The simplest approach is a "direct-access table". We store items in an array, indexed by key. Each empty "slot" in the array will be NULL.

Problems:

  1. Keys may not be non-negative integers;
  2. Will use a huge amount of memory - one slot per key;

Solutions

What if our keys aren't integers?

Prehash functions map whatever keys we have to non-negative integers. With some key, e.g. a string, a prehash function will map that key to a string.

In theory, keys are finite and discrete. We know that everything stored on the computer is a string of bits; treat these bits as an unsigned integer, and we're done!

In Python, it's not quite so simple; hash(x) is the prehash of x (yes, it's badly named!). This maps every hashable (i.e. immutable) object to an integer.

However, this has some issues:

hash("\0B") == hash("\0\0C") == 64

In an ideal (theoretical) world, (prehash(x) == prehash(y)) iff x == y. In Python, this is not quite true.

Python implementation note: defining a __hash__ method changes the behaviour of the hash() function.
If no __hash__ method is specified, the id() function is used. Make sure to define it in such a way that hash(x) does not change over time.
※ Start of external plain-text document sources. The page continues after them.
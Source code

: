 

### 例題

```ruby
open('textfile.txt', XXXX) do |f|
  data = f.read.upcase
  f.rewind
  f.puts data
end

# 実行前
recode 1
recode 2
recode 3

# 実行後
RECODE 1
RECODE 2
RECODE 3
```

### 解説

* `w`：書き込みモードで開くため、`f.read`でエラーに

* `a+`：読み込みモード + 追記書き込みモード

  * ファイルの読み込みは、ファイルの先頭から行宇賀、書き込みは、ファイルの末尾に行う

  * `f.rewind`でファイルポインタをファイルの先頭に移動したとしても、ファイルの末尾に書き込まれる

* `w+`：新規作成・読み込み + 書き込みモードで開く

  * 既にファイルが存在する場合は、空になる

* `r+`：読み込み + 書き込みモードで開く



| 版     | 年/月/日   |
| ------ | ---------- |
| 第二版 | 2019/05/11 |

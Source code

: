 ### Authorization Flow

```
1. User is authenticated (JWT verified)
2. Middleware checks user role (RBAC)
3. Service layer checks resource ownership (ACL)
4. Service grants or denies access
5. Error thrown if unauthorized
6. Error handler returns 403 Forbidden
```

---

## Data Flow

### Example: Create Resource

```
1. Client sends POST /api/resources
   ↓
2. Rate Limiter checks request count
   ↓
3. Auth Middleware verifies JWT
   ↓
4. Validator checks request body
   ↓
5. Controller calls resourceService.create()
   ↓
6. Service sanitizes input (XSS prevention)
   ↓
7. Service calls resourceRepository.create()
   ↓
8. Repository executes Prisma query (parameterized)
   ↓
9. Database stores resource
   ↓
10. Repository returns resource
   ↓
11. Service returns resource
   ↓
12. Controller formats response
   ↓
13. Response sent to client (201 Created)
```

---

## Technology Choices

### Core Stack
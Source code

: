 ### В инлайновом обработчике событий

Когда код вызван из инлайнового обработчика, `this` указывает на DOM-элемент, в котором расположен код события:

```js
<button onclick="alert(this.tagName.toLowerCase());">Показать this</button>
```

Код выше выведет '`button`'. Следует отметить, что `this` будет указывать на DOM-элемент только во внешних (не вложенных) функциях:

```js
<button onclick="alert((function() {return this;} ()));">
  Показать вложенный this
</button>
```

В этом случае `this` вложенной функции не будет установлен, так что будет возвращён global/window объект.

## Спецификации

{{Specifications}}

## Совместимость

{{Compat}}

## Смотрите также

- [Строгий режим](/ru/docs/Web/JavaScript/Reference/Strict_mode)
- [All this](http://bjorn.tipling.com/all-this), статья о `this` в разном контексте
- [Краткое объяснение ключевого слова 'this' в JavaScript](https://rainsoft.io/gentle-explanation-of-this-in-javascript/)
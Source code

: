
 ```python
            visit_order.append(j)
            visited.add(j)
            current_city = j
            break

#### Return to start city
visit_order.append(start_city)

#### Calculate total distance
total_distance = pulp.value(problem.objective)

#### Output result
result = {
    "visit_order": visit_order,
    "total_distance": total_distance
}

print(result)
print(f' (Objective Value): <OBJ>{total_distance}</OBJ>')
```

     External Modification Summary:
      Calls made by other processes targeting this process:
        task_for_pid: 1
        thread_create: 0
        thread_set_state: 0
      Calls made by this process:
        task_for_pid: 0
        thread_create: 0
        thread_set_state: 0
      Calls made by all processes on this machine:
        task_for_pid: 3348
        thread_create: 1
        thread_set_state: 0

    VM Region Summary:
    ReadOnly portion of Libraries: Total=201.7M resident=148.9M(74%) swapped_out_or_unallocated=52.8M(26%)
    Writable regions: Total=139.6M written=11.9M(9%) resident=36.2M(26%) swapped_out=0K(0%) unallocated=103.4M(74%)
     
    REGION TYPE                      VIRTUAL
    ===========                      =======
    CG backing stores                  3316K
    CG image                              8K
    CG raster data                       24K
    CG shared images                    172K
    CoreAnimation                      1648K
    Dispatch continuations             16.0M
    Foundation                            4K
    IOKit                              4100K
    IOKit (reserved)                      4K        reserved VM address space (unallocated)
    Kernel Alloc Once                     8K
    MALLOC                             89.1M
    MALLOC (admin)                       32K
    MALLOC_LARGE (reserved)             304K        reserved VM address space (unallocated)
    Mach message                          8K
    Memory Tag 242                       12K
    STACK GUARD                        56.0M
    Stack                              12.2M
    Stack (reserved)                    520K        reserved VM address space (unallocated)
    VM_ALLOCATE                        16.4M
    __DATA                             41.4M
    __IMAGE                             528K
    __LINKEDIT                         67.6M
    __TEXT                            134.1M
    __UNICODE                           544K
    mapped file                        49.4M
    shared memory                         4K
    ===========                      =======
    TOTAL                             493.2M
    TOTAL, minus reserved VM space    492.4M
In general, assume mutable objects are not hashable.

How do we reduce space?

This is the 'magic' part of the lecture: hashing. We need to reduce the 'universe' U of all possible keys down to a reasonable subset m for use in the hash table.

The keyspace is HUGE: storing a direct-access table with slots for each key in the universe would be utterly impractical. To get around this, we define m to be the size of our hashtable. We know there is a subset Q in U of keys which, when hashed, yield indices of non-NULL items in the hash table. Our idea: we want m to be O(n), where n is the size of Q. In other words, we want there to be (very roughly) the same number of slots in the hashtable as there are items stored in the dictionary.

However, by the pigeonhole principle, we know that there will be some two keys Ki and Kj such that h(Ki) == h(Kj), but Ki != Kj. This is a "collision".

(Note here: the hashing function maps the universe of keys to integers in the set [0, m-1]; therefore it needs to know the value of m. The hashing function does the work of reducing the keyspace.)

This is relatively easily solved by chaining (and another method called "open addressing", but that's outside the scope).

Chaining

If we have multiple items to a single slot in the array, we just 'chain' them together in a linked list.

Each element in the array is a pointer: either to NULL, if no items are stored with a key which hashes to that index; or to a linked list of each colliding item stored with keys which map to the same value. Note that this linked list may just contain one node, if there aren't any collisions.

In the worst case, we have to iterate through a linked list of all n items. This is true for all hashing schemes. Worst case: O(n) for searches, inserts, deletions.

However, a good hash function will evenly distribute keys across the space of indices.

In 6.006, we make an unrealistic (false) assumption of Simple Uniform Hashing. This is the assumption that each key is equally likely to be hashed to any slot in the hash table.

Therefore, the hashes of the keys in the universe will be evenly distributed across [0, m-1]. This is independent of where other keys are hashed.

Analysis

Expected length of a chain, for n keys and m slots:

This will be n/m: n keys distributed over m slots.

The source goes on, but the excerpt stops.